With Japanese forces on the brink of destroying all this, Churchill sent word that the city was to be held at all costs. Percival, mindful that the city was already half fallen and that a slow strangulation of the city could result in utter slaughter, announced that negotiations would begin for a surrender. The Japanese were stunned; they had severely stretched their resources and feared they would have to retreat within a few days. The defeat was one of the worst humiliations in British Imperial history and to emphasise this, the Japanese paraded senior British officers in the aftermath of Singapore's fall. The whole European population was herded onto the Padang, a large riverfront park, and processed for wartime internment, many men ending up in the notorious prisons at Changi and Havelock Road, from which they were later transferred to the infamous Burma railroad.

Already Despised

More than 20 years earlier in another of Britain's island dominions, the same General Percival, then just Major Percival, was commanding British troops, sent to police an ever more recalcitrant Ireland. It was the second half of 1920 and the already despised Black and Tans had been joined by the Auxiliaries, a force of about 1,500 men, raised at Churchill's suggestion, from among ex officers and under the command of Brigadier General F. P. Crozier. They acquired a reputation for brutality to equal that of the Black and Tans.

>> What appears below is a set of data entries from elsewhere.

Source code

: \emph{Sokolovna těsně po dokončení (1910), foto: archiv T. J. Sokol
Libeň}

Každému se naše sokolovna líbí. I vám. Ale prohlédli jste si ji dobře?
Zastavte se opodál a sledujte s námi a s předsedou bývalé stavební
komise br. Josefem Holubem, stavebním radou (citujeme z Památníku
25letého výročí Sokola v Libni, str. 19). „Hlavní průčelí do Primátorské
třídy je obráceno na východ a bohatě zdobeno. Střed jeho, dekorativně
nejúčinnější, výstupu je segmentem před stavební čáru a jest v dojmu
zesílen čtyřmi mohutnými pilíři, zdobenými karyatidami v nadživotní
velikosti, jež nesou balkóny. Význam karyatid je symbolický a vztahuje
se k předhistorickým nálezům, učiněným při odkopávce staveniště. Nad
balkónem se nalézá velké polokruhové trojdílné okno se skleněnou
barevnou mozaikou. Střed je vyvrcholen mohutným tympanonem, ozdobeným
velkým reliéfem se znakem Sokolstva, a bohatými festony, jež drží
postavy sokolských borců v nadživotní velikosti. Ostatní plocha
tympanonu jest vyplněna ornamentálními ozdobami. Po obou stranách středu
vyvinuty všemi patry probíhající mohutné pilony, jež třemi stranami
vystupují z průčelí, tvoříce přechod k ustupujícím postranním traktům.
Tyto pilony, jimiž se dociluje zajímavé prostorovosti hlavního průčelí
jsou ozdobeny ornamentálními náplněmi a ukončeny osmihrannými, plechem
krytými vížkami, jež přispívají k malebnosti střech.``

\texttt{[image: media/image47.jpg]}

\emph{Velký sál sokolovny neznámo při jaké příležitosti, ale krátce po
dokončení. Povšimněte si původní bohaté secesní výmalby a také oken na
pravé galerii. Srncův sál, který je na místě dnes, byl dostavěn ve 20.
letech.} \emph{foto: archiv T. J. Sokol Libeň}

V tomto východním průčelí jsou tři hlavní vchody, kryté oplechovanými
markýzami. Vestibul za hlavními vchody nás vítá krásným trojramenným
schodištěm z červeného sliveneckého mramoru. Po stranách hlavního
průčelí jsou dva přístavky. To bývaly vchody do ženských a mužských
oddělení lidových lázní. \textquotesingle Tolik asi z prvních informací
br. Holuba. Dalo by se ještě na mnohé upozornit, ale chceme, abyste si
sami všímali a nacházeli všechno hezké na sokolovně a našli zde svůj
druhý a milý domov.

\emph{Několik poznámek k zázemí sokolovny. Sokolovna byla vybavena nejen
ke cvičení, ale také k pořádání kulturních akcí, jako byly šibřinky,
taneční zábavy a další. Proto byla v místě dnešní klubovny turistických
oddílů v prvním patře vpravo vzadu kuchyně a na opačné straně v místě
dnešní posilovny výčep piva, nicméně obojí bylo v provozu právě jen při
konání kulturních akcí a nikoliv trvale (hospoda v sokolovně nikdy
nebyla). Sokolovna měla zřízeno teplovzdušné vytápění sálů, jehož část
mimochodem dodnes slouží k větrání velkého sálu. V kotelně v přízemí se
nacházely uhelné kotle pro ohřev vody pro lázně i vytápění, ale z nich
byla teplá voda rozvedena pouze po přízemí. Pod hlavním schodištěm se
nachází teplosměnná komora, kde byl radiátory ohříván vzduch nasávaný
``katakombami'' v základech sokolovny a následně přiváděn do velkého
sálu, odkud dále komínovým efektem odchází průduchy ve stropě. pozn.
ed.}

By comparison, the regular British army acted with restraint in those times, but an exception in this respect was the Essex Regiment which included Major Percival. Tom Barry, of the IRA's West Cork Brigade, who made an abortive attempt to assassinate Percival in Bandon in 1920, described him as "easily, the most viciously anti Irish of all serving British officers".

Mental Breakdown

It was Percival's men who interned and tortured two West Brigade officers, Tom Hales and Pat Harte, the latter consequently suffering a mental breakdown and ending his days in an asylum. When Hales was tortured and sent on to Pentonville prison, he managed to get an account of his interrogation back to Michael Collins. "A really good case should be made of this statement," wrote Collins to Arthur Griffith, especially as "the treatment meted out by us to Brigadier General Lucas should be contrasted with the treatment meted out by them to Brigadier General Hales."

Although the Propaganda Department made full use of this information, the men in the field thought more of revenge: Tom Barry's brigade harried the Essex Regiment at every available opportunity. Major Percival, who was said to wear a tunic of mail under his uniform, survived an IRA ambush in October, 1920, and was awarded an OBE for his troubles.

When, as Lieutenant General in February, 1942, he capitulated to the Japanese, Tom Barry was prompt in his response: he sent Percival an ironic telegram.